### MATERIAL SUPPLIED
-- -- --

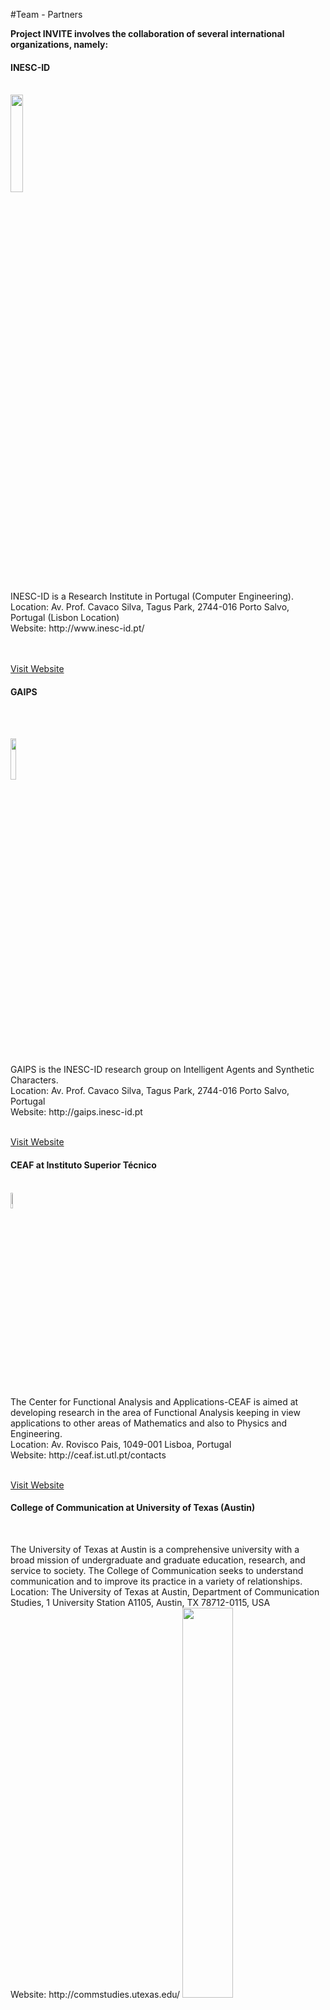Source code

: ﻿#Team - Partners

<p></p>

<b> Project INVITE involves the collaboration of several international organizations, namely: </b>

<div class="news alpha">
     <h4>INESC-ID</h4>
     <p></br>
     	    <img class="logo" src="images/logo_inesc.png" width="20%"> </img>
     	    </p>
	    <p>INESC-ID is a Research Institute in Portugal (Computer Engineering). 
	    <br/>Location: Av. Prof. Cavaco Silva, Tagus Park, 2744-016 Porto Salvo, Portugal (Lisbon Location)
	    <br/>Website: http://www.inesc-id.pt/
	    <br/>
	    <br/><br/>
	    </p>
	    <a href="http://www.inesc-id.pt/">Visit Website</a>
</div>

<p></p>

<div class="news alpha">
     <h4>GAIPS</h4></br>
     <p></br>
     	    <img class="logo" src="images/gaips.jpg" width="13%"> </img>
     	    </p>
	    <p>GAIPS is the INESC-ID research group on Intelligent Agents and Synthetic Characters. 
	    <br/>Location: Av. Prof. Cavaco Silva, Tagus Park, 2744-016 Porto Salvo, Portugal
	    <br/>Website: http://gaips.inesc-id.pt
	    <br/>
	    <br/>
	    </p>
	    <a href="http://gaips.inesc-id.pt">Visit Website</a>
</div>

<p></p>

<div class="news alpha">
     <h4>CEAF at Instituto Superior Técnico</h4>
     	<p>
     	    </br>
            <img class="logo" src="images/logo_ist.jpg" width="8%"> </img>
     	    </p>
	    <p>The Center for Functional Analysis and Applications-CEAF is aimed at developing
research in the area of Functional Analysis keeping in view applications to
other areas of Mathematics and also to Physics and Engineering.
	    <br/>Location: Av. Rovisco Pais, 1049-001 Lisboa, Portugal
	    <br/>Website: http://ceaf.ist.utl.pt/contacts
	    <br/>
	    <br/>
	    <p></p>
	    </p>
	    <a href="http://ceaf.ist.utl.pt/contacts">Visit Website</a>
</div>

<p></p>

<div class="news alpha">
     <h4> College of Communication at University of Texas (Austin)</h4></br>
	    <p>The University of Texas at Austin is a comprehensive university with a
broad mission of undergraduate and graduate education, research, and service to
society. The College of Communication seeks to understand communication and to
improve its practice in a variety of relationships.
	    <br/>Location: The University of Texas at Austin, Department of Communication Studies, 1 University Station A1105, Austin, TX 78712-0115, USA
	    <br/>Website: http://commstudies.utexas.edu/
	    <img class="logo" src="images/texas.gif" width="40%""> </img>
	    <br/>
	    <br/><br/>
	    </p>
	    <a href="http://commstudies.utexas.edu/">Visit Website</a>
</div>

<p></p>

<div class="news alpha">
     <h4>PDM&FC</h4></br>
     <p></br></br>
     	    <img class="logo" src="images/logo_pdm.png"> </img></p>
	    <p>PDM&FC is a Portuguese IT Company specialized in remote monitoring, cloud computing, system auditing, mobile applications, web portals and web design. 
	    <br/>Location: Av. Conde Valbom, N. 30, Piso 3, 1050-068 Lisboa Portugal
	    <br/>Website: http://www.pdmfc.com/
	    <br/>
	    <br/><br/>
	    </p>
	    <a href="http://www.pdmfc.com/">Visit Website</a>
</div>

<p></p> 

# Team - People

<p></p> 

Project INVITE involves the collaboration of several researchers:  

<p></p>

#### Rui Prada (INESC-ID)
<span class="logo">
<img src="images/rui.png" alt="" ><br></br><span class="logo"></br>
</span></img>
</span>

Rui Prada currently an assistant professor at the Computer Science
Department of Instituto Superior Técnico – Technical University of
Lisbon (IST-UTL), where he teaches courses on User Centred Design,
Social Intelligent Agents and Game Design and Development. 
Is a senior researcher at INESC-ID, member of GAIPS, Intelligent Agents and Synthetic Character Group.

His research interests are on social intelligence of virtual agents and its
application to games. The current research focus is on social power and
social identification as means to achieve believability in complex
social situations and on the use of online platforms, such as Facebook
and OpenSimulator, for serious gaming.  

He is currently the
vice-president of the SPCVideojogos (Sociedade Portuguesa de Ciências
dos Videojogos). <a href="http://gaips.inesc-id.pt/rprada">More Information</a>
<p></p>

#### Carlos Martinho (INESC-ID)
<span class="logo">
<img src="images/carlos.png" alt="" ><br></br><span class="logo"></br>
</span></img>
</span>

Carlos Martinho is an Assistant Professor at the Department of Computer Science and
Engineering of Instituto Superior Técnico from the Technical University
of Lisbon and a member of GAIPS, Intelligent Agents and Synthetic
Character Group at INESC-ID.
 
At Instituto Superior Técnico, Carlos Martinho has been helping
educating Engineers, Masters and Doctors since 1996. His teachings cover
subjects such as computer graphics, human-computer interaction, game
design and technology, and artificial life.
 
At GAIPS, since its foundation, he works at the frontier between
computer graphics and artificial intelligence, building agent-based
synthetic characters, using approaches from several subfield of
artificial intelligence such as anticipatory computing, affective
computing and artificial life.<a href="http://gaips.inesc-id.pt/cmartinho">More Information</a>
<p></p>

#### Pedro Santos (IST/INESC-ID)
<span class="logo">
<img src="images/pedro.png" alt="" ><br></br><span class="logo"></br>
</span></img>
</span>

Pedro Alexandre Simões dos Santos is Assistant Professor in the
Mathematics Department of Instituto Superior Técnico – Technical
University of Lisbon (IST-UTL). He is a member of CEAF (Center for
Functional Analysis and Applications) and an Associated Researcher at
INESC-ID.

He teaches at IST since the last milenium, having started as Teaching
Assistant (Monitor) in 1989. Since then, he has taught from Calculus and
Linear Algebra to advanced Operator Algebra courses to Game Design and
Development courses.

His numerous scientific interests include Operator Theory, Artificial
Inteligence, Game Theory, Game Design and History.<a href="http://gaips.inesc-id.pt/psantos">More Information</a>
<p></p>

#### Jorge F. Peña (University of Austin TEXAS)
<span class="logo">
<img src="images/jorge.png" alt="" ><br></br><span class="logo"></br>
</span></img>
</span>

Dr. Pena examines the cognitive, emotional and behavioral foundations of
computer-mediated interaction. He is interested in how people
communicate and develop impressions when interacting through
recreational and instrumental technologies (video games, email, instant
messenger, etc.). 

His most recent work looks at how priming users with
social stereotypes through uniforms and roles facilitates non-conscious
responses in virtual contexts. Dr. Pena employs experiments and content
analysis as primary research tools.<a href="http://www.utexas.edu/opa/experts/profile.php?id=1098">More Information</a>
<p></p>

#### Luís Landeiro Ribeiro (PDM&FC)
<span class="logo">
<img src="images/luis.png" alt="" ><br></br><span class="logo"></br>
</span></img>
</span>

Has built and now co-founded a Massive Multiplayer Online Browser Game called Almansur <http://www.almansur.net> with some friends.
Since that inception has largely left the enterprise world behind and drunk the startup spirit kool-aid, 
started a large evangelization on his day job company @ <http://www.pdmfc.com> to get everybody up to speed with the lastest piece of tech. 
Since 2005 has been pushing for Ruby On Rails, Git, Coffescript, JQuery (the list seams to go on forever) and lean development techniques as a replacement for the old arts our company used to built upon.

As a technical evangelist his day job gets him to explore all kinds of
cool stuff, from building and SMS gateway in mirah
<http://www.mirah.org> for android, testing jruby head and Openjdk 1.7
invokedynamic patches to extract every once of performance from our game
engine, integrating RoR apps into a Liferay corporate portal and
seamlessly integrate them through SSO.

More recently, has been focused on improving web applications to
leverage on the HTML5 goodies, exploring canvas, offline storage,
javascript frameworks (underscore.js, backbone.js, sproutcore) along the
way, this normally includes sleepless nights debugging some weird edge
case on some weird browser (read IE9) and trying to get performance up
to a reasonable level. 

Though ruby continues to be a great love affair,
finds himself slipping into scala or golang more often when in need of good
performance or for highly concurrent apps.
<p></p>

#### Joana Dimas (INESC-ID)
<span class="logo">
<img src="images/joana.png" alt="" ><br></br><span class="logo"></br>
</span></img>
</span>

Joana Dimas is graduated in Social Psychology and is currently doing a
PhD in Information Systems and Computer Engineering under the
supervision of Prof. Rui Prada.

She is interested in game design, player experience, emotion in games
and cognitive science.<a href="http://gaips.inesc-id.pt/jdimas">More Information</a>
<p></p>

#### Guilherme Raimundo (INESC-ID)
<span class="logo">
<img src="images/guilherme.png" alt="" ><br></br><span class="logo"></br>
</span></img>
</span>

Guilherme Raimundo is a research assistant at INESC-ID with interests on plan recognition, intelligent agents and machine learning.

He is currently pursuing a PhD in Information Systems and Computer Engineering at IST under the supervision of Professor Carlos Martinho on the topic of Plan Recognition and Personality.
<a href="http://gaips.inesc-id.pt/graimundo">More Information</a><p></p>
<p></p>

#### Márcia Baptista (IST) - Former Member
<span class="logo">
<img src="images/marcia.png" alt="" ><br></br><span class="logo"></br>
</span></img>
</span>

Márcia Baptista graduated in Information Systems and Computer Engineering and is currently 
working as a research assistant in INESC-ID under the supervision of Prof. Pedro Santos.

She is interested in game theory, economics, social dilemmas, simulation and rational choice theory. 
<a href="http://gaips.inesc-id.pt/mbaptista">More Information</a>
<p></p>

#### Guida Preto (IST)
<span class="logo">
<img src="images/guida1.png" alt="" ><br></br><span class="logo"></br>
</span></img>
</span>

Guida Preto is graduated in Mathematics and is currently 
working as a research assistant under the supervision of Prof. Pedro Santos.

His scientific interests include Game Theory and Mathematical Finance. 
<p></p>



#### Hugo Damas (IST)
<span class="logo">
<img width="105" src="images/hdamas.jpg" alt="" ><br></br><span class="logo"></br>
</span></img>
</span>

Hugo Damas has a MSc degree in Information Systems and Computer Engineering at IST.
In his MSc thesis he designed and developed an A.I. (AutoBroad) for a real time automatic broadcasting system which could assist with the live broadcasting of E-Sports. 
His main interests are video-game development (developed five video-games focusing on gameplay and AI/Camera programming) and writing. 
<p></p>


#### Phil Lopes (IST)
<span class="logo">
<img width="105" src="images/phil.jpg" alt="" ><br></br><span class="logo"></br>
</span></img>
</span>


Phil Lopes has a BSc in Computer Science and a MSc in Computer Knowledge and Interaction from the Faculty of Science of the University of Lisbon, where his master thesis involved the creation of new ways of generating and interacting with music compositions. 
He is currently working with Professor Rui Prada in artificial intelligence and procedural content generation for games. His main interests are Game Development, Generative Music, Genetic Algorithms, Artificial Life and Artificial Intelligence.
<p></p>


#### Kate Blackburn (University of Austin TEXAS)
<span class="logo">
<img src="images/.png" alt="" ><br></br><span class="logo"></br>
</span></img>
</span>

***************************
<p></p>

#### Matt Morris (University of Austin TEXAS)
<span class="logo">
<img src="images/.png" alt="" ><br></br><span class="logo"></br>
</span></img>
</span>

***************************
<p></p>

#### Nick Brody (University of Austin TEXAS)
<span class="logo">
<img width="105" src="images/brody.jpg" alt="" ><br></br><span class="logo"></br>
</span></img>
</span>


Nicholas Brody is a doctoral candidate at the Department of
Communication Studies at the University of Texas at Austin. His
research
examines the interplay of mediated communication, technology, and
personal relationships. He received his M.A. in Communication at
Arizona State University, and his B.S. in Communication Studies at The
University of Texas at Austin. He will join the faculty of the
University of Puget Sound in Fall, 2013.
<p></p>

<br/>
 
<b> Project INVITE also involves the collaboration of several students: </b>

<p></p>

#### Alexandre Barata (IST)
<span class="logo">
<img src="images/alexandre.png" alt="" ><br></br><span class="logo"></br>
</span></img>
</span>

Alexandre Barata is currently finishing his MSC in Information
Systems and Computer Engineering, having developed Almansur's <http://www.almansur.net> 
AI player system as his MSC thesis under the supervision of Prof. Pedro Santos,
Prof. Rui Prada and Luís Landeiro Ribeiro.

Has recently presented an article on AIIDE 2011
discussing the creation of AI systems and all details surrounding
it.

<p></p>

#### Bruno Antunes (IST)
<span class="logo">
<img src="images/bruno.png" alt="" ><br></br><span class="logo"></br>
</span></img>
</span>

Bruno Antunes has completed his Degree (BSc) in Information Systems
and Computer Engineering at IST.

He is currently pursuing a Master Degree (MSc) in Information Systems
and Computer Engineering at IST under the supervision of Professor
Carlos Martinho and Professor Rui Prada on the topic of Social
Identity and Intergroup Relations.

He is mainly interested in systems that use AI to simulate Human
behaviour and reactions. He is also interested in distributed systems
and all the related problems.

<p></p>

#### David Gonçalves (IST)
<span class="logo">
<img src="images/davidg.png" alt="" ><br></br><span class="logo"></br>
</span></img>
</span>

David Gonçalves has completed his BSc degree in Information Systems and Computer Engineering at IST.
Currently he's aiming to attain his MSc degree in the areas of Multimedia Systems (major) and Software Engineering (minor), working under the supervision of Professor Carlos Martinho
and Professor Rui Prada on the field of Suggestion of Social Identity Through Visual Clues.

He is mostly interested in the topics related to game design and development, from concept to implementation.

David is interested in software engineering, artificial inteligence and building better, faster, smarter systems in general.

<p></p>

#### Jorge Galvão (IST)
<span class="logo">
<img src="images/jgalvao.png" alt="" ><br></br><span class="logo"></br>
</span></img>
</span>

Jorge Galvão has a BSc degree in Information Systems and Computer Engineering at IST.

He is currently pursuing an MSc degree in the areas of Intelligent Systems and Software Engineering, working with Professor Rui Prada in his Master Thesis regarding the subject of Trust Relationships in Virtual Agents.

His main interests are Game Development, Artificial Intelligence and Game Physics.

<p></p>

#### André Loureiro (IST)
<span class="logo">
<img src="images/andre.jpg" alt="" ><br></br><span class="logo"></br>
</span></img>
</span>

André Loureiro has completed his Degree (BSc) in Information Systems and Computer Engineering at IST. 
He is currently pursuing a Master Degree (MSc) in Information Systems and Computer Engineering at IST under the supervision of Professor Carlos Martinho and Professor Rui Prada on the topic of Creating Identity Based Believable Social Behavior.

His main interests are artificial intelligence, game development and 3D modeling.

<p></p>

#### Gonçalo Pereira (INESC-ID)
<span class="logo">
<img width="105" src="images/goncalo.jpg" alt="" ><br></br><span class="logo"></br>
</span></img>
</span>

Gonçalo Pereira obtained his MsC in Information Systems and Computer
Engineering in 2009 with a dissertation on adaptive map generation for
turn based strategic multiplayer browser games. In 2010 he started his
current PhD studies at the Intelligent Agents and Synthetic Characters
Group from INESC-ID in Portugal. His focus is the concept of social
power, its dynamics and how to integrate those in socially intelligent
virtual agents.

<p></p>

-- -- --

Wherever the line holding "Since that inception" falls in the entries above, copy exactly from it through the line holding "leverage on the", inclusive, and add nothing.

Since that inception has largely left the enterprise world behind and drunk the startup spirit kool-aid, 
started a large evangelization on his day job company @ <http://www.pdmfc.com> to get everybody up to speed with the lastest piece of tech. 
Since 2005 has been pushing for Ruby On Rails, Git, Coffescript, JQuery (the list seams to go on forever) and lean development techniques as a replacement for the old arts our company used to built upon.

As a technical evangelist his day job gets him to explore all kinds of
cool stuff, from building and SMS gateway in mirah
<http://www.mirah.org> for android, testing jruby head and Openjdk 1.7
invokedynamic patches to extract every once of performance from our game
engine, integrating RoR apps into a Liferay corporate portal and
seamlessly integrate them through SSO.

More recently, has been focused on improving web applications to
leverage on the HTML5 goodies, exploring canvas, offline storage,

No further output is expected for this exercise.